Here are three beliefs about excellence. They inform how we find the best talent for our clients, and more importantly, they outline how anyone can move themselves into an elite position.
EXCELLENCE IS PARAMOUNT
This statement is not profound, except that it is, because modernity has pulled our attention toward… attention. But attention is not excellence.
My definition of excellence: Extreme levels of care, thoughtfulness, accountability, learning, improvement, and the ability to get lost in the work; focused purely on exercising craft even in the absence of praise or reward.
The most excellent individual is usually the individual who cares the most.
Experience, skill, work ethic, intelligence, proficiency, resilience, relationships, and reputation are all downstream from caring about excellence.
EXCELLENCE IS RARE
The opposite of excellence is mediocrity, and mediocrity is far more prevalent than excellence. That means if an organization recruits from a sample section of the public, there are high odds that said organization is hiring mediocre.
(This is not meant as an insult. Mediocrity is not stupidity; it is merely the default. Many play at that level because that’s all that has been expected of them, or because they haven’t been exposed to a higher standard. Once exposed, a few will choose to begin the work of elevating their own standards. These are the people we champion.)
Mediocrity hides inside interview tactics, smooth talk, and, it quite literally *hides* inside bloated organizations, where blame can be passed around effortlessly.
Eliminating mediocrity is leadership’s #1 job, and obscuring mediocrity is mediocrity’s #1 job.
EXCELLENCE IS AN ATTITUDE
It’s not a list of skills or experiences. It’s a set of standards and beliefs. Standards and beliefs are choices.
I don’t care how many AI tools you’ve mastered, how many hours you work, how many digital marketing hacks you’re deploying, or how many years you’ve been in a certain industry.

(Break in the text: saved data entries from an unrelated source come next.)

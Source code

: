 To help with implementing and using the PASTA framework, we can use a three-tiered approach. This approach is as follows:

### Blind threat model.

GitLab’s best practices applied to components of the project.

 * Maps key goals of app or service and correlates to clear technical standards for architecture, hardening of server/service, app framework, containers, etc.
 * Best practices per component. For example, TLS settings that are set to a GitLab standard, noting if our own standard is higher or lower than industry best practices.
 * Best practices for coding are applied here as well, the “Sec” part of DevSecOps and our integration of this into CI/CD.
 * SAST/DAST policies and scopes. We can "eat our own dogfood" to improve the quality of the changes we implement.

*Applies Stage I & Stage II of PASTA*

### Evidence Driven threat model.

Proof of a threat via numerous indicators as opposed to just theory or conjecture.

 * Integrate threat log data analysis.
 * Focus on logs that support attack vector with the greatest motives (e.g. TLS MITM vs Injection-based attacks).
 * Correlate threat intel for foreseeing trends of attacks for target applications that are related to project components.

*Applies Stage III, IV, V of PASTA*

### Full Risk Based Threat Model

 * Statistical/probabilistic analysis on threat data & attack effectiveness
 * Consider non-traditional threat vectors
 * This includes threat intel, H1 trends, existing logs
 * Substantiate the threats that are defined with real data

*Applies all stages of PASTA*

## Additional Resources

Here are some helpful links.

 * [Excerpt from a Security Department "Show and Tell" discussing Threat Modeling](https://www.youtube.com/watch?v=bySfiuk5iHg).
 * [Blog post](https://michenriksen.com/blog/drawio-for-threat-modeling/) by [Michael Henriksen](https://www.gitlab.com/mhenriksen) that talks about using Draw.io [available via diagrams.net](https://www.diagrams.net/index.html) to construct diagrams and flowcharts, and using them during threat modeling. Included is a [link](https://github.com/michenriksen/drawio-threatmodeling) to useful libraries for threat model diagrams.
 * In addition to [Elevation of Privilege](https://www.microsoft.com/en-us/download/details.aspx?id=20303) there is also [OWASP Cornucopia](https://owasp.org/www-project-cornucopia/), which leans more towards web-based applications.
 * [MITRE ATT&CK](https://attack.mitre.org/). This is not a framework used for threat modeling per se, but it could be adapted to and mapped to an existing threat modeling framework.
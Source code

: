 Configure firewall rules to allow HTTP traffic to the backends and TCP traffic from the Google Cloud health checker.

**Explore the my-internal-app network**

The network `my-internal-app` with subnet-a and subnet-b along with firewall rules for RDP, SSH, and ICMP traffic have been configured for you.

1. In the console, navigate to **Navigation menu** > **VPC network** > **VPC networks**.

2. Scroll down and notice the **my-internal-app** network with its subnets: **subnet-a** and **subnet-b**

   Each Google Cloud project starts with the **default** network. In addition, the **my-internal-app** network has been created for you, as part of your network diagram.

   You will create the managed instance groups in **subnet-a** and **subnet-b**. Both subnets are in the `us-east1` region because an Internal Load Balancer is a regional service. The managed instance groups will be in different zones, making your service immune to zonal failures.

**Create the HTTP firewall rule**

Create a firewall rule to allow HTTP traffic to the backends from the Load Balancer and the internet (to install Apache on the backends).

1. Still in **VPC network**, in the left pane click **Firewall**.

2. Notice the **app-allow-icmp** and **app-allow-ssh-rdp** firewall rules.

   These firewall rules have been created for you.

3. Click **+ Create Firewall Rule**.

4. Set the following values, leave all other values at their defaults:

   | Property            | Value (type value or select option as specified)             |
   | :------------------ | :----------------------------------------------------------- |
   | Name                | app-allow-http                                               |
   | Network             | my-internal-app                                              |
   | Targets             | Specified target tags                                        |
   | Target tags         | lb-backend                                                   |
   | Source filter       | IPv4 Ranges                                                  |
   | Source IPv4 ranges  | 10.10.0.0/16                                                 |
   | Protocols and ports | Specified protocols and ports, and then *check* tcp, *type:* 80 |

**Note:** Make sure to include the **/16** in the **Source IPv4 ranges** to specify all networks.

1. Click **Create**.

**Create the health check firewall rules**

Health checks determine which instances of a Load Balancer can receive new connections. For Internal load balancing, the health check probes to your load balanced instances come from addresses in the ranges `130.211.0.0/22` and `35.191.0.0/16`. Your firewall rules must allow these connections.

If you do not have the agency to control the quality of your thoughts, you will not bring optimism to your work, and if you don’t bring optimism to your work, your work will suffer.
When seeking excellence, the first thing we screen out is victim mentality.
To succeed in an elite role, you must be able to, at the very least, succeed in convincing yourself that good things can happen, and that you can make them happen.
Master your circumstances, because your resume is not your resume. Your worldview is.
*For inspiration on the topics of work, craft, and engaging with excellence for its own sake, I recommend reading Will Manitis’ beautiful essay Rented Virtue.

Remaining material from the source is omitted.